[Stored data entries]
═══

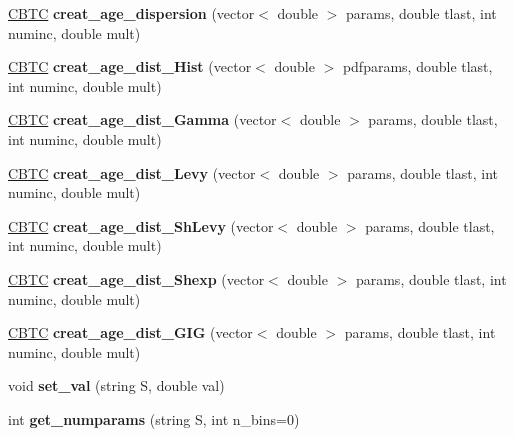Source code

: \begin{DoxyCompactItemize}
\item 
\mbox{\label{class_c_well_a429a97b831f9de375d5f73d58b391df8}} 
\hyperlink{class_c_b_t_c}{C\+B\+TC} {\bfseries creat\+\_\+age\+\_\+dispersion} (vector$<$ double $>$ params, double tlast, int numinc, double mult)
\item 
\mbox{\label{class_c_well_a690d28b27f4f4f8d8ca3e9fe210335e8}} 
\hyperlink{class_c_b_t_c}{C\+B\+TC} {\bfseries creat\+\_\+age\+\_\+dist\+\_\+\+Hist} (vector$<$ double $>$ pdfparams, double tlast, int numinc, double mult)
\item 
\mbox{\label{class_c_well_a5d2f79a252bd713690699cb66b0dc2fb}} 
\hyperlink{class_c_b_t_c}{C\+B\+TC} {\bfseries creat\+\_\+age\+\_\+dist\+\_\+\+Gamma} (vector$<$ double $>$ params, double tlast, int numinc, double mult)
\item 
\mbox{\label{class_c_well_a86bc61664c1b2a5c62824e7111a78a62}} 
\hyperlink{class_c_b_t_c}{C\+B\+TC} {\bfseries creat\+\_\+age\+\_\+dist\+\_\+\+Levy} (vector$<$ double $>$ params, double tlast, int numinc, double mult)
\item 
\mbox{\label{class_c_well_a23cf26bcdfed25297d31ec4beccf29bb}} 
\hyperlink{class_c_b_t_c}{C\+B\+TC} {\bfseries creat\+\_\+age\+\_\+dist\+\_\+\+Sh\+Levy} (vector$<$ double $>$ params, double tlast, int numinc, double mult)
\item 
\mbox{\label{class_c_well_a3885f22900a3acffcffa19a2b70a296b}} 
\hyperlink{class_c_b_t_c}{C\+B\+TC} {\bfseries creat\+\_\+age\+\_\+dist\+\_\+\+Shexp} (vector$<$ double $>$ params, double tlast, int numinc, double mult)
\item 
\mbox{\label{class_c_well_a1f3745cf873efb27121d011b427c944a}} 
\hyperlink{class_c_b_t_c}{C\+B\+TC} {\bfseries creat\+\_\+age\+\_\+dist\+\_\+\+G\+IG} (vector$<$ double $>$ params, double tlast, int numinc, double mult)
\item 
\mbox{\label{class_c_well_ad9f44bae0c347c78fbf79e7c63e2f534}} 
void {\bfseries set\+\_\+val} (string S, double val)
\item 
\mbox{\label{class_c_well_aebc8f8b2a00859ad64e855ee5bbdca1c}} 
int {\bfseries get\+\_\+numparams} (string S, int n\+\_\+bins=0)
\end{DoxyCompactItemize}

═══

Where in the records does the word "mbox" appear? Copy each line that holds it.

● **Task response**
\mbox{\label{class_c_well_a429a97b831f9de375d5f73d58b391df8}} 
\mbox{\label{class_c_well_a690d28b27f4f4f8d8ca3e9fe210335e8}} 
\mbox{\label{class_c_well_a5d2f79a252bd713690699cb66b0dc2fb}} 
\mbox{\label{class_c_well_a86bc61664c1b2a5c62824e7111a78a62}} 
\mbox{\label{class_c_well_a23cf26bcdfed25297d31ec4beccf29bb}} 
\mbox{\label{class_c_well_a3885f22900a3acffcffa19a2b70a296b}} 
\mbox{\label{class_c_well_a1f3745cf873efb27121d011b427c944a}} 
\mbox{\label{class_c_well_ad9f44bae0c347c78fbf79e7c63e2f534}} 
\mbox{\label{class_c_well_aebc8f8b2a00859ad64e855ee5bbdca1c}} 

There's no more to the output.